Seinen Gegenspieler lernen wir unter verschiedenen Namen kennen, doch im Zweiten Weltkrieg war er unter dem Namen Erich Radek bekannt. An den Massenmorden an den Juden und der Leichenverbrennung trägt er eine so große Schuld, dass er nach dem Krieg untertauchen und einen neuen Namen annehmen musste, doch inzwischen ist er ein bekannter und angesehener Mann, der über einiges Vermögen verfügt und vor allem noch einige dunkle Geheimnisse hat, die er am liebsten vergessen haben möchte. Radek entfaltet leider nicht die gleiche Ausstrahlung wie Allon; neben unserem Thrillerhelden verblasst Radek, zumal Allon ihm meist einen Schritt voraus zu sein scheint. Leider schafft Silva es nicht mehr, Allon einen ebenbürtigen Gegner zu verpassen, wie wir ihn in „Der Auftraggeber“ einst kennengelernt haben.

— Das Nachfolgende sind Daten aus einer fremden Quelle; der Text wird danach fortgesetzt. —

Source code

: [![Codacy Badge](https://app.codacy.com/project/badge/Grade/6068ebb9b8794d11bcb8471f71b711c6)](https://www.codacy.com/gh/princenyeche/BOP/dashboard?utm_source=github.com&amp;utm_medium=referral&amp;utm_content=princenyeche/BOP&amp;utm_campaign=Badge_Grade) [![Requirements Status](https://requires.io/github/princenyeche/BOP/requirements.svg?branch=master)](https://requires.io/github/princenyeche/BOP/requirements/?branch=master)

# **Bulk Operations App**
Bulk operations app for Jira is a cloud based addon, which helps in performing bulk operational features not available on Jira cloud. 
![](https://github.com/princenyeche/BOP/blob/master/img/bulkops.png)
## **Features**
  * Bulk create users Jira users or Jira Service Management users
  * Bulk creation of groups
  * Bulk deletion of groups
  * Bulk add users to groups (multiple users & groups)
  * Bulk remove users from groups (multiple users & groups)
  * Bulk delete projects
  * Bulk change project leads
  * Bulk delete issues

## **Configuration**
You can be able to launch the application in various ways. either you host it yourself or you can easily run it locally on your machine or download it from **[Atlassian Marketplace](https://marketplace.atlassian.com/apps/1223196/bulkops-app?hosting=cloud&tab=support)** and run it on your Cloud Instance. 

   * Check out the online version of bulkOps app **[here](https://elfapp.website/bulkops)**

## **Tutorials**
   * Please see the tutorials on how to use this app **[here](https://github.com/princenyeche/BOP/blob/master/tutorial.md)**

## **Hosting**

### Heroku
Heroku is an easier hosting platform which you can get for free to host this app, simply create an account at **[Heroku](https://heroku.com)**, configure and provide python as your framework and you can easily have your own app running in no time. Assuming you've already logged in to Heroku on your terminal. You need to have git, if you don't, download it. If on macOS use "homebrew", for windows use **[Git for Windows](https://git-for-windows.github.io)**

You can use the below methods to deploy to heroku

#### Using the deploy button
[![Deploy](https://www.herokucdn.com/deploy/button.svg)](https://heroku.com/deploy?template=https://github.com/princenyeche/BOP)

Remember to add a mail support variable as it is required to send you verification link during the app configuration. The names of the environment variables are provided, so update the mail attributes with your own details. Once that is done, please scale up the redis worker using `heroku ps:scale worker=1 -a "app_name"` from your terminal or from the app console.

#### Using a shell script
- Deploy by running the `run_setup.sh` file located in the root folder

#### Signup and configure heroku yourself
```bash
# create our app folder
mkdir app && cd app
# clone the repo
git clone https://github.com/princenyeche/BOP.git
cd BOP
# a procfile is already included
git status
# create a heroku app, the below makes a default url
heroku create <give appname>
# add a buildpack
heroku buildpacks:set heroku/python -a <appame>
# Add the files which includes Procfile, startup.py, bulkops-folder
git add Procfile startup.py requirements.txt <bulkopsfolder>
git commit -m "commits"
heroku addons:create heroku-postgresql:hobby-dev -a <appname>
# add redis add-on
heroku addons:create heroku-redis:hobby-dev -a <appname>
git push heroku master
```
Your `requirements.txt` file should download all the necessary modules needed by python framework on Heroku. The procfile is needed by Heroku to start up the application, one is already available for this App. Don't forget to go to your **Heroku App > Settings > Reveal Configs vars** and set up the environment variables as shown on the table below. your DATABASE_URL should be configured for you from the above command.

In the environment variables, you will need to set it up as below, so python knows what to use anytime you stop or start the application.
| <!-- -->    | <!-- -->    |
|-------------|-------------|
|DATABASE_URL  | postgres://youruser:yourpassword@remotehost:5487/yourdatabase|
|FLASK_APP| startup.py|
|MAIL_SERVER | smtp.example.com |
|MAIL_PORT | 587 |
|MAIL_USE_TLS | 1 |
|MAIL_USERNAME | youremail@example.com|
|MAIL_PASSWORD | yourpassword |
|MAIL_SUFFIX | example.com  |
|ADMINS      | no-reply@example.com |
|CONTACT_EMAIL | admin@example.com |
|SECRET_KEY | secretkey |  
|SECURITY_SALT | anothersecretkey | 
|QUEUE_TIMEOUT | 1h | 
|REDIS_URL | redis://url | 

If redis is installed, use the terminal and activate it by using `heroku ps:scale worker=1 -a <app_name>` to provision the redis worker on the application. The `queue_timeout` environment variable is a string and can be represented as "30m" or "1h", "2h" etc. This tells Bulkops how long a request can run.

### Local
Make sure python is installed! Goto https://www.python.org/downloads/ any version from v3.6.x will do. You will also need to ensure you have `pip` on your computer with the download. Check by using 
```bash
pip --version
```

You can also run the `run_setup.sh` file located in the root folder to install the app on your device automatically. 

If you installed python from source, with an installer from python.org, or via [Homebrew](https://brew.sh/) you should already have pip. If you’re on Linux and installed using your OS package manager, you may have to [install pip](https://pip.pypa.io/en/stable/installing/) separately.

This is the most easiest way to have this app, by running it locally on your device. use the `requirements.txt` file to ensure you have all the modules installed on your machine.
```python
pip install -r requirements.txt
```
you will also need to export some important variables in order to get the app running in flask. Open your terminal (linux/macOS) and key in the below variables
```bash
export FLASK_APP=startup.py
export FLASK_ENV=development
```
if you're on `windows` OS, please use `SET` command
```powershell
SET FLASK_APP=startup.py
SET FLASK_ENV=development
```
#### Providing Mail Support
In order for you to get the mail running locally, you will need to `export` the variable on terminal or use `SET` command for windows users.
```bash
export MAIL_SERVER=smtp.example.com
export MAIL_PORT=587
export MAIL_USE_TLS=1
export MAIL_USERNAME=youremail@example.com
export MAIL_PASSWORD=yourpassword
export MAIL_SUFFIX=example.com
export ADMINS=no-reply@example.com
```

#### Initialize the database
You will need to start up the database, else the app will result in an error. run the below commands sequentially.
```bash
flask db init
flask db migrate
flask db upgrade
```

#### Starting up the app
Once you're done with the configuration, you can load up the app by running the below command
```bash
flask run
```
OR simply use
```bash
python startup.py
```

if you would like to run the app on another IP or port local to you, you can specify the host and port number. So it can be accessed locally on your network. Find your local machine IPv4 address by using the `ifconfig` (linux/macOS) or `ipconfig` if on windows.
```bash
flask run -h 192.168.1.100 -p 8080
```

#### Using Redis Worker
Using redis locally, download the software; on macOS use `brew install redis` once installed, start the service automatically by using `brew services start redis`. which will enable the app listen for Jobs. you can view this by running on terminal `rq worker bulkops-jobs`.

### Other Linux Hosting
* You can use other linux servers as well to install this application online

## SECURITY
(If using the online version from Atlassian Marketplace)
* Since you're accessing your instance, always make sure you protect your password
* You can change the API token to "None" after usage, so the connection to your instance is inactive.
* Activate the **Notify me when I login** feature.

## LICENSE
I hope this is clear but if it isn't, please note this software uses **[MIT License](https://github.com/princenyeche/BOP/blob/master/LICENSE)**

Im Mittelpunkt der Geschichte steht aber nicht Radek alleine, sondern vielmehr eine geheime Aktion, die unter dem Kürzel „1005“ geführt wurde. Diese Ziffernkombination spielt im vorliegenden Thriller noch eine weitere Rolle, sie ist nämlich das Passwort zu einem prall gefüllten Schweizer Konto. Leider verblasst dieser Handlungsstrang ein wenig neben der Jagd von Allon auf Radek. Äußerst gelungen sind aber die Rückblicke in die Vergangenheit, die erneute Auseinandersetzung mit dem NS-Regime, die Verurteilung der Kriegsverbrechen und des Rechtsradikalismus, wobei man Silva hier durchaus vorwerfen mag, dass er die Dinge oftmals schwarzweiß zeichnet und wenig zwischen Gut und Böse unterscheidet. Insbesondere die Österreicher kommen hier nicht besonders gut weg.

Insgesamt ist „Der Zeuge“ ein ausgesprochen kurzweiliger und spannender Roman, der von der ersten Seite an zu packen weiß und den Leser erst dann los lässt, wenn dieser die letzte Seite ausgelesen hat. Zwar entfaltet die Geschichte keine solche Faszination wie beispielsweise „Der Auftraggeber“, allerdings mag dies an Allons schwächerem Gegenspieler liegen, der zu wenig an Profil gewinnt. Laut Silvas Nachwort ist mit dem „Zeugen“ nun die Trilogie rund um den Holocaust abgeschlossen, sodass man gespannt sein darf auf den Folgeroman „Der Schläfer“, der sich aber selbstverständlich wieder rund um Gabriel Allon dreht.